Data for analysis:

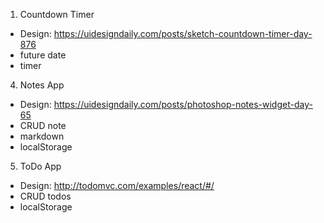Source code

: 1. Countdown Timer

- Design: <https://uidesigndaily.com/posts/sketch-countdown-timer-day-876>
- future date
- timer

4. Notes App

- Design: <https://uidesigndaily.com/posts/photoshop-notes-widget-day-65>
- CRUD note
- markdown
- localStorage

5. ToDo App

- Design: <http://todomvc.com/examples/react/#/>
- CRUD todos
- localStorage
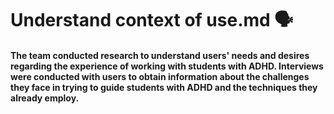 # Understand context of use.md 🗣️

#### The team conducted research to understand users' needs and desires regarding the experience of working with students with ADHD. Interviews were conducted with users to obtain information about the challenges they face in trying to guide students with ADHD and the techniques they already employ.

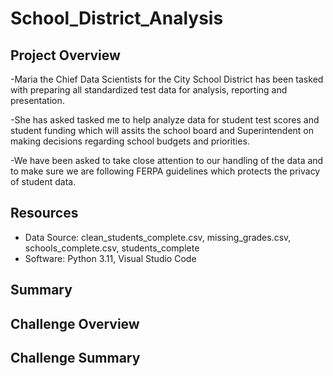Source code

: # School_District_Analysis

## Project Overview 
-Maria the Chief Data Scientists for the City School District has been tasked with preparing all standardized test data for analysis, reporting and presentation.

-She has asked tasked me to help analyze data for student test scores and student funding which will assits the school board and Superintendent on making decisions regarding school budgets and priorities.

-We have been asked to take close attention to our handling of the data and to make sure we are following FERPA guidelines which protects the privacy of student data.


## Resources 
- Data Source: clean_students_complete.csv, missing_grades.csv, schools_complete.csv, students_complete
- Software: Python 3.11, Visual Studio Code 

## Summary

  
## Challenge Overview

## Challenge Summary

What the task asks: If a line in the records holds the word "test", count it, then give only the total.

Answer box: 2